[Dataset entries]
=== Begin Enclosure ===
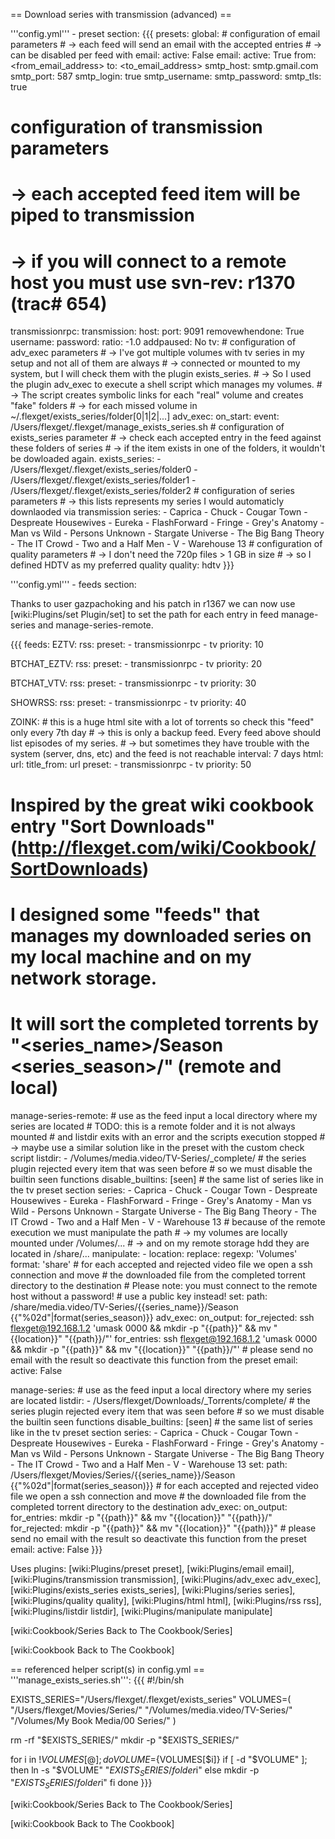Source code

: == Download series with transmission (advanced) ==



'''config.yml''' - preset section:
{{{
presets:
  global:
    # configuration of email parameters
    # -> each feed will send an email with the accepted entries
    # -> can be disabled per feed with email: active: False
    email:
      active: True
      from: <from_email_address>
      to: <to_email_address>
      smtp_host: smtp.gmail.com
      smtp_port: 587
      smtp_login: true
      smtp_username: <username>
      smtp_password: <password>
      smtp_tls: true
  # configuration of transmission parameters
  # -> each accepted feed item will be piped to transmission
  # -> if you will connect to a remote host you must use svn-rev: r1370 (trac# 654)
  transmissionrpc:
    transmission:
      host: <host or ip address>
      port: 9091
      removewhendone: True
      username: <username>
      password: <password>
      ratio: -1.0
      addpaused: No
  tv:
    # configuration of adv_exec parameters
    # -> I've got multiple volumes with tv series in my setup and not all of them are always
    # -> connected or mounted to my system, but I will check them with the plugin exists_series.
    # -> So I used the plugin adv_exec to execute a shell script which manages my volumes.
    # -> The script creates symbolic links for each "real" volume and creates "fake" folders 
    # -> for each missed volume in ~/.flexget/exists_series/folder[0|1|2|...]
    adv_exec:
      on_start:
        event: /Users/flexget/.flexget/manage_exists_series.sh
    # configuration of exists_series parameter
    # -> check each accepted entry in the feed against these folders of series
    # -> if the item exists in one of the folders, it wouldn't be dowloaded again.
    exists_series:
      - /Users/flexget/.flexget/exists_series/folder0
      - /Users/flexget/.flexget/exists_series/folder1
      - /Users/flexget/.flexget/exists_series/folder2
    # configuration of series parameters
    # -> this lists represents my series I would automaticly downlaoded via transmission
    series:
      - Caprica
      - Chuck
      - Cougar Town
      - Despreate Housewives
      - Eureka
      - FlashForward
      - Fringe
      - Grey's Anatomy
      - Man vs Wild
      - Persons Unknown
      - Stargate Universe
      - The Big Bang Theory
      - The IT Crowd
      - Two and a Half Men
      - V
      - Warehouse 13
    # configuration of quality parameters
    # -> I don't need the 720p files > 1 GB in size
    # -> so I defined HDTV as my preferred quality
    quality: hdtv
}}}

'''config.yml''' - feeds section:

Thanks to user gazpachoking and his patch in r1367 we can now use [wiki:Plugins/set Plugin/set] to set the path for each entry in feed manage-series and manage-series-remote.

{{{
feeds:
  EZTV:
    rss: <feed url>
    preset:
      - transmissionrpc
      - tv
    priority: 10

  BTCHAT_EZTV:
    rss: <feed url>
    preset:
      - transmissionrpc
      - tv
    priority: 20

  BTCHAT_VTV:
    rss: <feed url>
    preset:
      - transmissionrpc
      - tv
    priority: 30

  SHOWRSS:
    rss: <feed url>
    preset:
      - transmissionrpc
      - tv
    priority: 40

  ZOINK:
    # this is a huge html site with a lot of torrents so check this "feed" only every 7th day
    # -> this is only a backup feed. Every feed above should list episodes of my series.
    # -> but sometimes they have trouble with the system (server, dns, etc) and the feed is not reachable
    interval: 7 days
    html:
      url: <html url>
      title_from: url
    preset:
      - transmissionrpc
      - tv
    priority: 50
    
# Inspired by the great wiki cookbook entry "Sort Downloads" (http://flexget.com/wiki/Cookbook/SortDownloads)
# I designed some "feeds" that manages my downloaded series on my local machine and on my network storage.
# It will sort the completed torrents by "<series_name>/Season <series_season>/<file>" (remote and local)

  manage-series-remote:
    # use as the feed input a local directory where my series are located
    # TODO: this is a remote folder and it is not always mounted
    #       and listdir exits with an error and the scripts execution stopped
    # -> maybe use a similar solution like in the preset with the custom check script
    listdir:
      - /Volumes/media.video/TV-Series/_complete/
    # the series plugin rejected every item that was seen before
    # so we must disable the builtin seen functions
    disable_builtins: [seen]
    # the same list of series like in the tv preset section
    series:
      - Caprica
      - Chuck
      - Cougar Town
      - Despreate Housewives
      - Eureka
      - FlashForward
      - Fringe
      - Grey's Anatomy
      - Man vs Wild
      - Persons Unknown
      - Stargate Universe
      - The Big Bang Theory
      - The IT Crowd
      - Two and a Half Men
      - V
      - Warehouse 13
    # because of the remote execution we must manipulate the path
    # -> my volumes are locally mounted under /Volumes/...
    # -> and on my remote storage hdd they are located in /share/...
    manipulate:
      - location:
          replace:
            regexp: 'Volumes'
            format: 'share'
    # for each accepted and rejected video file we open a ssh connection and move
    # the downloaded file from the completed torrent directory to the destination
    # Please note: you must connect to the remote host without a password!
    #              use a public key instead!
    set:
      path: /share/media.video/TV-Series/{{series_name}}/Season {{"%02d"|format(series_season)}}
    adv_exec:
      on_output:
        for_rejected: ssh flexget@192.168.1.2 'umask 0000 && mkdir -p "{{path}}" && mv "{{location}}" "{{path}}/"'
        for_entries:  ssh flexget@192.168.1.2 'umask 0000 && mkdir -p "{{path}}" && mv "{{location}}" "{{path}}/"'
    # please send no email with the result so deactivate this function from the preset
    email:
      active: False

  manage-series:
    # use as the feed input a local directory where my series are located
    listdir:
      - /Users/flexget/Downloads/_Torrents/complete/
    # the series plugin rejected every item that was seen before
    # so we must disable the builtin seen functions
    disable_builtins: [seen]
    # the same list of series like in the tv preset section
    series:
      - Caprica
      - Chuck
      - Cougar Town
      - Despreate Housewives
      - Eureka
      - FlashForward
      - Fringe
      - Grey's Anatomy
      - Man vs Wild
      - Persons Unknown
      - Stargate Universe
      - The Big Bang Theory
      - The IT Crowd
      - Two and a Half Men
      - V
      - Warehouse 13
    set:
      path: /Users/flexget/Movies/Series/{{series_name}}/Season {{"%02d"|format(series_season)}}
    # for each accepted and rejected video file we open a ssh connection and move
    # the downloaded file from the completed torrent directory to the destination
    adv_exec:
      on_output:
        for_entries:  mkdir -p "{{path}}" && mv "{{location}}" "{{path}}/"
        for_rejected: mkdir -p "{{path}}" && mv "{{location}}" "{{path)}}"
    # please send no email with the result so deactivate this function from the preset
    email:
      active: False
}}}

Uses plugins: [wiki:Plugins/preset preset], [wiki:Plugins/email email], [wiki:Plugins/transmission transmission], [wiki:Plugins/adv_exec adv_exec], [wiki:Plugins/exists_series exists_series], [wiki:Plugins/series series], [wiki:Plugins/quality quality], [wiki:Plugins/html html], [wiki:Plugins/rss rss], [wiki:Plugins/listdir listdir], [wiki:Plugins/manipulate manipulate]

[wiki:Cookbook/Series Back to The Cookbook/Series]

[wiki:Cookbook Back to The Cookbook]

== referenced helper script(s) in config.yml ==
'''manage_exists_series.sh''':
{{{
#!/bin/sh

EXISTS_SERIES="/Users/flexget/.flexget/exists_series"
VOLUMES=(
"/Users/flexget/Movies/Series/"
"/Volumes/media.video/TV-Series/"
"/Volumes/My Book Media/00 Series/"
)

rm -rf "$EXISTS_SERIES/"
mkdir -p "$EXISTS_SERIES/"

for i in ${!VOLUMES[@]}; do
    VOLUME=${VOLUMES[$i]}
    if [ -d "$VOLUME" ]; then
        ln -s "$VOLUME" "$EXISTS_SERIES/folder$i"
    else
        mkdir -p "$EXISTS_SERIES/folder$i"
    fi
done
}}}

[wiki:Cookbook/Series Back to The Cookbook/Series]

[wiki:Cookbook Back to The Cookbook]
=== End Enclosure ===
- **Task brief**:
Only lines with the word "share" go in the answer. Take them all from the entries above.

- **Task answer**:
    # -> and on my remote storage hdd they are located in /share/...
            format: 'share'
      path: /share/media.video/TV-Series/{{series_name}}/Season {{"%02d"|format(series_season)}}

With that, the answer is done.